Base Environment¶

This is the base wrapper around TorchRL's EnvBase, with additional functionality.

RL4COEnvBase ¶

RL4COEnvBase(
    *,
    data_dir: str = "data/",
    train_file: str = None,
    val_file: str = None,
    test_file: str = None,
    val_dataloader_names: list = None,
    test_dataloader_names: list = None,
    check_solution: bool = True,
    dataset_cls: callable = TensorDictDataset,
    seed: int = None,
    device: str = "cpu",
    batch_size: Size = None,
    run_type_checks: bool = False,
    allow_done_after_reset: bool = False,
    _torchrl_mode: bool = False,
    **kwargs
)

Bases: EnvBase

Base class for RL4CO environments based on TorchRL EnvBase. The environment has the usual methods for stepping, resetting, and getting the specifications of the environment that shoud be implemented by the subclasses of this class. It also has methods for getting the reward, action mask, and checking the validity of the solution, and for generating and loading the datasets (supporting multiple dataloaders as well for validation and testing).

Parameters:

data_dir (str, default: 'data/' ) –

Root directory for the dataset
train_file (str, default: None ) –

Name of the training file
val_file (str, default: None ) –

Name of the validation file
test_file (str, default: None ) –

Name of the test file
val_dataloader_names (list, default: None ) –

Names of the dataloaders to use for validation
test_dataloader_names (list, default: None ) –

Names of the dataloaders to use for testing
check_solution (bool, default: True ) –

Whether to check the validity of the solution at the end of the episode
dataset_cls (callable, default: TensorDictDataset ) –

Dataset class to use for the environment (which can influence performance)
seed (int, default: None ) –

Seed for the environment
device (str, default: 'cpu' ) –

Device to use.
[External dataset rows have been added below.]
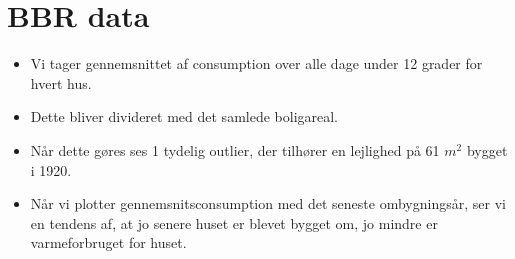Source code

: 
\section{BBR data}


\begin{itemize}
    \item Vi tager gennemsnittet af consumption over alle dage under 12 grader for hvert hus.
    \item Dette bliver divideret med det samlede boligareal.
    \item Når dette gøres ses 1 tydelig outlier, der tilhører en lejlighed på 61 $m^2$ bygget i 1920.
    \item Når vi plotter gennemsnitsconsumption med det seneste ombygningsår, ser vi en tendens af, at jo senere huset er blevet bygget om, jo mindre er varmeforbruget for huset.
\end{itemize}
Generally, no need to set as tensors are updated on the fly
batch_size (Size, default: None ) –

Batch size to use for the environment. Generally, no need to set as tensors are updated on the fly
run_type_checks (bool, default: False ) –

If True, run type checks on the TensorDicts at each step
allow_done_after_reset (bool, default: False ) –

If True, an environment can be done after a reset
_torchrl_mode (bool, default: False ) –

Whether to use the TorchRL mode (see :meth:step for more details)

Methods:

step –

Step function to call at each step of the episode containing an action.
reset –

Reset function to call at the beginning of each episode
get_reward –

Function to compute the reward. Can be called by the agent to compute the reward of the current state
get_action_mask –

Function to compute the action mask (feasible actions) for the current state
check_solution_validity –

Function to check whether the solution is valid. Can be called by the agent to check the validity of the current state
replace_selected_actions –

Replace selected current actions with updated actions based on selection_mask.
local_search –

Function to improve the solution. Can be called by the agent to improve the current state
dataset –

Return a dataset of observations
transform –

Used for converting TensorDict variables (such as with torch.cat) efficiently
render –

Render the environment
load_data –

Dataset loading from file
to –

Override to device method for safety against None device (may be found in TensorDict)
solve –

Classical solver for the environment. This is a wrapper for the baselines solver.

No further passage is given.